The SAS INDEX function is used to search for a specified string of characters. If any match is found, INDEX function returns 0 or the position of the first occurrence of the string’s first character.A
The basic INDEX function has 2 arguments, source and excerpt. The source is the character string variable or expression in which you would like to search and the excerpt is the character string that you want to search within the source.
INDEX function has two variations – INDEXC and INDEXW, and you need to decide which one to use on which scenarios. Typical usage of the SAS INDEX function is to find things in a character variable. This article covers the INDEX, INDEXC and INDEXW functions and helps you to understand the concepts and the different use cases of the INDEX function.
The INDEX function searches the source string, from left to right, to find the first occurrence of the string specified in the excerpt, and returns the position in the source of the string’s first character.
If the string is not found in the source, INDEX returns a value of 0. If there are multiple occurrences of the string, INDEX returns only the position of the first occurrence.
In the below example, the INDEX function is used to find the position of ‘o’ in the source string – ‘Hello World’.
data _null_; s='Hello World'; p='o'; a=index(s, p); put a=; run;
Note the INDEX function returns the position of the excerpt’s first character the first time it is found and so it returns 5.
Index Function in a SAS dataset
The INDEX function can also be used to search variables within a SAS dataset. In the SASHELP.CARS dataset, the MODEL variable contains car model names.
Let’s say for example you would like to know if the word “manual” occurs within the MODEL variable.
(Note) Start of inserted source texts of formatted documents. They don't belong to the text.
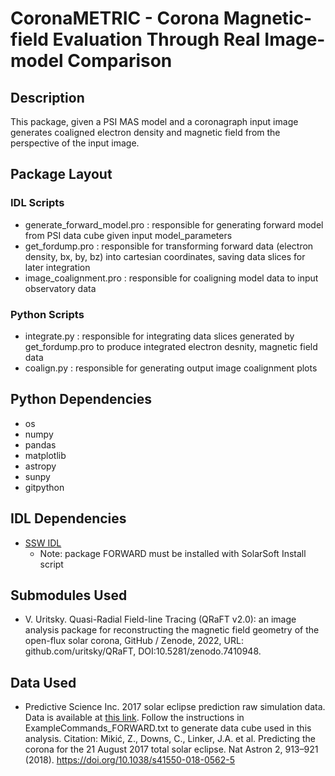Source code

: # CoronaMETRIC - Corona Magnetic-field Evaluation Through Real Image-model Comparison


## Description

This package, given a PSI MAS model and a coronagraph input image generates coaligned electron density and magnetic field from the perspective of the input image.

## Package Layout

### IDL Scripts
- generate_forward_model.pro : responsible for generating forward model from PSI data cube given input model_parameters
- get_fordump.pro : responsible for transforming forward data (electron density, bx, by, bz) into cartesian coordinates, saving data slices for later integration
- image_coalignment.pro : responsible for coaligning model data to input observatory data

### Python Scripts
- integrate.py : responsible for integrating data slices generated by get_fordump.pro to produce integrated electron desnity, magnetic field data
- coalign.py : responsible for generating output image coalignment plots

## Python Dependencies

- os
- numpy
- pandas
- matplotlib
- astropy
- sunpy
- gitpython

## IDL Dependencies

- [SSW IDL](https://www.mssl.ucl.ac.uk/surf/sswdoc/solarsoft/ssw_install_howto.html)
  - Note: package FORWARD must be installed with SolarSoft Install script

## Submodules Used
- V. Uritsky. Quasi-Radial Field-line Tracing (QRaFT v2.0): an image analysis package for reconstructing the magnetic field geometry of the open-flux solar corona, GitHub / Zenode, 2022, URL: github.com/uritsky/QRaFT,  DOI:10.5281/zenodo.7410948.

## Data Used 
- Predictive Science Inc. 2017 solar eclipse prediction raw simulation data. Data is available at [this link](https://www.predsci.com/corona/aug2017eclipse/data/eclipse2017_mhd_final.zip). Follow the instructions in ExampleCommands_FORWARD.txt to generate data cube used in this analysis. Citation: Mikić, Z., Downs, C., Linker, J.A. et al. Predicting the corona for the 21 August 2017 total solar eclipse. Nat Astron 2, 913–921 (2018). https://doi.org/10.1038/s41550-018-0562-5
data find_manual; set sashelp.cars(keep=model); manual=index(model, 'manual'); run;
Ignoring case when using the INDEX function
Index function is a case sensitive search. So if you are not sure about the case in the source string, you can use the UPCASE or LCASE function with the INDEX function to ignore the case while performing the search. The UPCASE function temporarily converts the variable model to uppercase and then is used by the index function to search for the key phrase – ‘MODEL’
data find_manual; set sashelp.cars(keep=model); manual=index(upcase(model), 'MANUAL'); run;
Removing Trailing Spaces When You Use the INDEX Function with the TRIM Function
If you use INDEX without the TRIM function, leading and trailing spaces are considered part of the excerpt argument. If you use INDEX with the TRIM function, TRIM removes trailing spaces from the excerpt argument as you can see in this example. Note that the TRIM function is used inside the INDEX function.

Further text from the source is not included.